----- Available records -----
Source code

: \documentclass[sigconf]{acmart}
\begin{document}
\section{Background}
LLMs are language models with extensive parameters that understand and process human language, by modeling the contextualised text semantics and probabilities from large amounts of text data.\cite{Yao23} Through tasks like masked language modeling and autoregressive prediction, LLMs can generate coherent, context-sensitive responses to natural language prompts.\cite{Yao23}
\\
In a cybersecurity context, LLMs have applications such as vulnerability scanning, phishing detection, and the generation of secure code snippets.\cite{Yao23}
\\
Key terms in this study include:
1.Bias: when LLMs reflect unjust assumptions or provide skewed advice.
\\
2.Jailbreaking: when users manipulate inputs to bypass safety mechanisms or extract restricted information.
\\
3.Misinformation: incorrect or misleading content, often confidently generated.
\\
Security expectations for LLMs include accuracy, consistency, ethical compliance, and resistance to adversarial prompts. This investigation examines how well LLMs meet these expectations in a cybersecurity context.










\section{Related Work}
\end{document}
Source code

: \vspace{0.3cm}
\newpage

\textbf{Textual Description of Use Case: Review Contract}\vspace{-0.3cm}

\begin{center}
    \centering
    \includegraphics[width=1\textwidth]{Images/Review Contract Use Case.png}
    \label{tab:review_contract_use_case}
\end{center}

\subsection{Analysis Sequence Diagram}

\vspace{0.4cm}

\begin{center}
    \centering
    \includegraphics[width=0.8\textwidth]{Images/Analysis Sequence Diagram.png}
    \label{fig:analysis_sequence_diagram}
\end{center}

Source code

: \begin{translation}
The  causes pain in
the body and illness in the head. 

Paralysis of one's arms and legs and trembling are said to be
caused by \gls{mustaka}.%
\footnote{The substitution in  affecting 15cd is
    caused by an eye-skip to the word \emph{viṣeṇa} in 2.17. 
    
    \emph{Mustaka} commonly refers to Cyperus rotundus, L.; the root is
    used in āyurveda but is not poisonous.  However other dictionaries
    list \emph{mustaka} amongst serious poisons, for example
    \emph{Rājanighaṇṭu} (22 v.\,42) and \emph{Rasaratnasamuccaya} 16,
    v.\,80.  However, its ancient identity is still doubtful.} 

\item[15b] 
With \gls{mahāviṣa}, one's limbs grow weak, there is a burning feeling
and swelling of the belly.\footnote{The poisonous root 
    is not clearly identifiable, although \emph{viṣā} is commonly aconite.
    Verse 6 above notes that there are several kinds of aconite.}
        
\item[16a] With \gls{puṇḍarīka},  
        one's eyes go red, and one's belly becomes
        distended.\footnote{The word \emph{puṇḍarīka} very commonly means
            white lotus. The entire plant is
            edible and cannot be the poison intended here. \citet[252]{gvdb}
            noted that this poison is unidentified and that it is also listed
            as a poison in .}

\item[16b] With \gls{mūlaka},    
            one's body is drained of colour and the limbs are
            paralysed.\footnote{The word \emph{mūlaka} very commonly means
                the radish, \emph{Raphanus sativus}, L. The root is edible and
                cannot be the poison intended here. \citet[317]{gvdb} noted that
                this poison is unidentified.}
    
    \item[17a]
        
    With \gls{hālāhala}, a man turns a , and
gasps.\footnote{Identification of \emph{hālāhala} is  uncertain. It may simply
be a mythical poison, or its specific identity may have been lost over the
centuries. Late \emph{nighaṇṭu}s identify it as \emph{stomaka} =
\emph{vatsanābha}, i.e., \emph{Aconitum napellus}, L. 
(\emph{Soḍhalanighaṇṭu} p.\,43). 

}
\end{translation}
-----
Activity :: With the line holding "one's body is" as the first and the line holding "is edible and" as the last, set down that range of the entries above exactly, and nothing else.

Task output ::
            one's body is drained of colour and the limbs are
            paralysed.\footnote{The word \emph{mūlaka} very commonly means
                the radish, \emph{Raphanus sativus}, L. The root is edible and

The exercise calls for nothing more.